▶ [Stored data entries]:
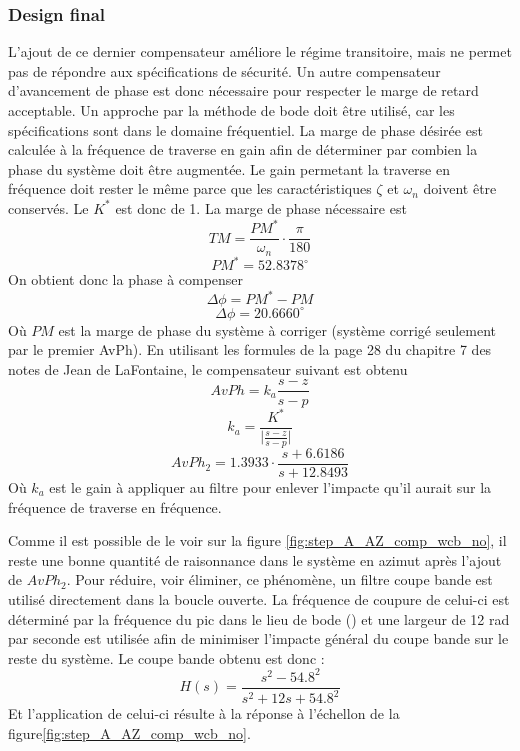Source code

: \documentclass{udes_rapport} %
\begin{document}
\subsubsection{Design final}

L'ajout de ce dernier compensateur améliore le régime transitoire, mais ne permet pas de répondre aux spécifications de sécurité. Un autre compensateur d'avancement de phase est donc nécessaire pour respecter le marge de retard acceptable. Un approche par la méthode de bode doit être utilisé, car les spécifications sont dans le domaine fréquentiel. La marge de phase désirée est calculée à la fréquence de traverse en gain afin de déterminer par combien la phase du système doit être augmentée. Le gain permetant la traverse en fréquence doit rester le même parce que les caractéristiques $\zeta$ et $\omega _{n}$ doivent être conservés. Le $K^*$ est donc de 1.
La marge de phase nécessaire est 
\[ TM = \frac{PM^*}{\omega_n}\cdot\frac{\pi}{180}\]
\[PM^* = 52.8378^\circ\]
On obtient donc la phase à compenser
\[\Delta \phi = PM^* - PM \]
\[\Delta \phi = 20.6660^\circ\]
Où $PM$ est la marge de phase du système à corriger (système corrigé seulement par le premier AvPh). En utilisant les formules de la page 28 du chapitre 7 des notes de Jean de LaFontaine, le compensateur suivant est obtenu
\[AvPh = k_a\frac{s-z}{s-p}\]
\[k_a = \frac{K^*}{\vert \frac{s-z}{s-p} \vert}\]
\[ AvPh_2 =  1.3933 \cdot \frac{s+6.6186}{s+12.8493}\]
Où $k_a$ est le gain à appliquer au filtre pour enlever l'impacte qu'il aurait sur la fréquence de traverse en fréquence.

Comme il est possible de le voir sur la figure \ref{fig:step_A_AZ_comp_wcb_no}, il reste une bonne quantité de raisonnance dans le système en azimut après l'ajout de $  AvPh_2 $. Pour réduire, voir éliminer, ce phénomène, un filtre coupe bande est utilisé directement dans la boucle ouverte. La fréquence de coupure de celui-ci est déterminé par la fréquence du pic dans le lieu de bode () et une largeur de 12 rad par seconde est utilisée afin de minimiser l'impacte général du coupe bande sur le reste du système. Le coupe bande obtenu est donc :
\[H(s) = \frac{s^2 - 54.8^2}{s^2 + 12s + 54.8^2}\]
Et l'application de celui-ci résulte à la réponse à l'échellon de la figure\ref{fig:step_A_AZ_comp_wcb_no}.

\end{document}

▶ [TASK]:
In the entries above, find each line with the string "gain" and copy it.

▶ [ANSWER TO THE EXERCISE]:
L'ajout de ce dernier compensateur améliore le régime transitoire, mais ne permet pas de répondre aux spécifications de sécurité. Un autre compensateur d'avancement de phase est donc nécessaire pour respecter le marge de retard acceptable. Un approche par la méthode de bode doit être utilisé, car les spécifications sont dans le domaine fréquentiel. La marge de phase désirée est calculée à la fréquence de traverse en gain afin de déterminer par combien la phase du système doit être augmentée. Le gain permetant la traverse en fréquence doit rester le même parce que les caractéristiques $\zeta$ et $\omega _{n}$ doivent être conservés. Le $K^*$ est donc de 1.
Où $k_a$ est le gain à appliquer au filtre pour enlever l'impacte qu'il aurait sur la fréquence de traverse en fréquence.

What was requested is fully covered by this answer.